Dataset:
- - -
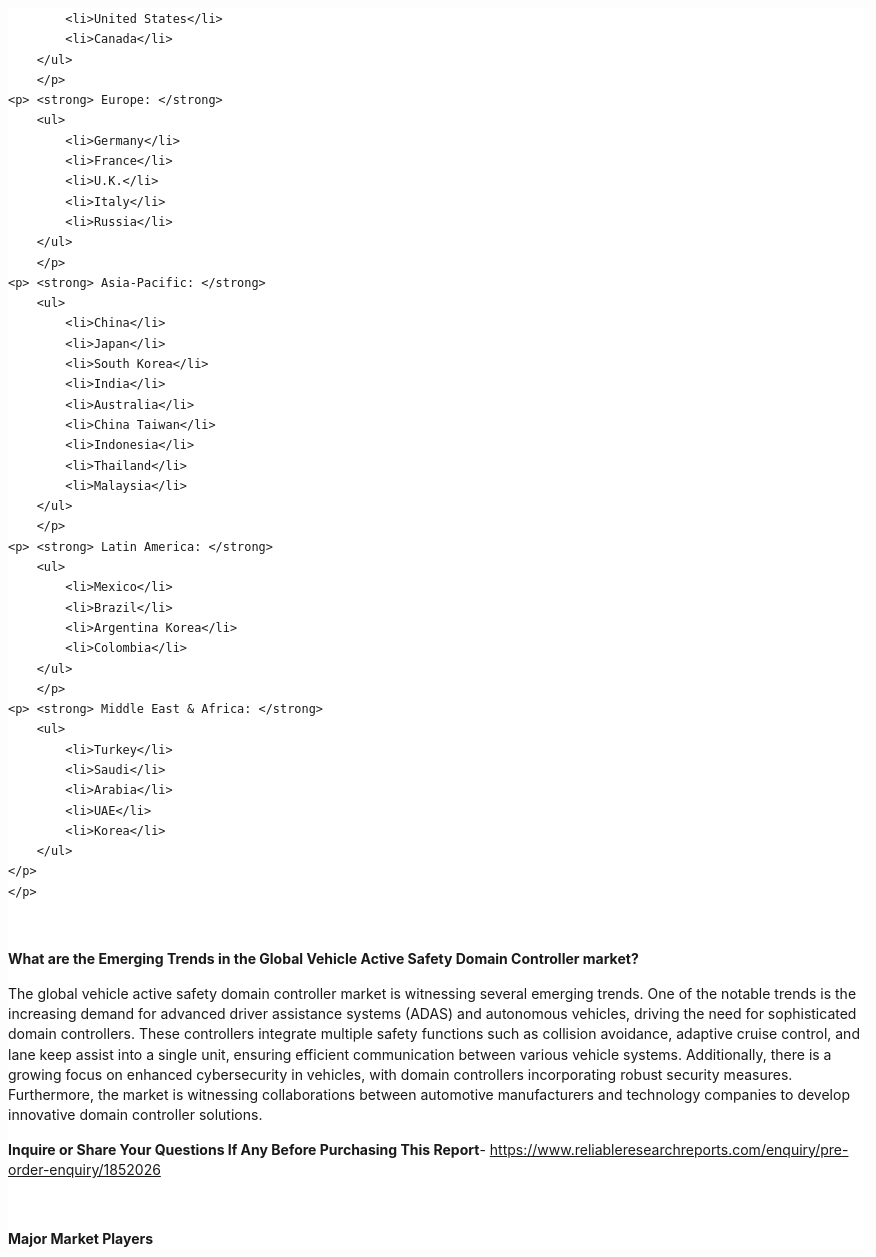             <li>United States</li>
            <li>Canada</li>
        </ul>
        </p> 
    <p> <strong> Europe: </strong>
        <ul>
            <li>Germany</li>
            <li>France</li>
            <li>U.K.</li>
            <li>Italy</li>
            <li>Russia</li>
        </ul>
        </p> 
    <p> <strong> Asia-Pacific: </strong>
        <ul>
            <li>China</li>
            <li>Japan</li>
            <li>South Korea</li>
            <li>India</li>
            <li>Australia</li>
            <li>China Taiwan</li>
            <li>Indonesia</li>
            <li>Thailand</li>
            <li>Malaysia</li>
        </ul>
        </p> 
    <p> <strong> Latin America: </strong>
        <ul>
            <li>Mexico</li>
            <li>Brazil</li>
            <li>Argentina Korea</li>
            <li>Colombia</li>
        </ul>
        </p> 
    <p> <strong> Middle East & Africa: </strong>
        <ul>
            <li>Turkey</li>
            <li>Saudi</li>
            <li>Arabia</li>
            <li>UAE</li>
            <li>Korea</li>
        </ul>
    </p>
    </p>
<p>&nbsp;</p>
<p><strong>What are the Emerging Trends in the Global Vehicle Active Safety Domain Controller market?</strong></p>
<p><p>The global vehicle active safety domain controller market is witnessing several emerging trends. One of the notable trends is the increasing demand for advanced driver assistance systems (ADAS) and autonomous vehicles, driving the need for sophisticated domain controllers. These controllers integrate multiple safety functions such as collision avoidance, adaptive cruise control, and lane keep assist into a single unit, ensuring efficient communication between various vehicle systems. Additionally, there is a growing focus on enhanced cybersecurity in vehicles, with domain controllers incorporating robust security measures. Furthermore, the market is witnessing collaborations between automotive manufacturers and technology companies to develop innovative domain controller solutions.</p></p>
<p><strong>Inquire or Share Your Questions If Any Before Purchasing This Report</strong>- <a href="https://www.reliableresearchreports.com/enquiry/pre-order-enquiry/1852026">https://www.reliableresearchreports.com/enquiry/pre-order-enquiry/1852026</a></p>
<p>&nbsp;</p>
<p><strong>Major Market Players</strong></p>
- - -
Exercise goal: Pictures stay out. Print the lines of the records above exactly, from the first through the one with "<li>South Korea</li>".

Response to this task:
             <li>United States</li>
            <li>Canada</li>
        </ul>
        </p> 
    <p> <strong> Europe: </strong>
        <ul>
            <li>Germany</li>
            <li>France</li>
            <li>U.K.</li>
            <li>Italy</li>
            <li>Russia</li>
        </ul>
        </p> 
    <p> <strong> Asia-Pacific: </strong>
        <ul>
            <li>China</li>
            <li>Japan</li>
            <li>South Korea</li>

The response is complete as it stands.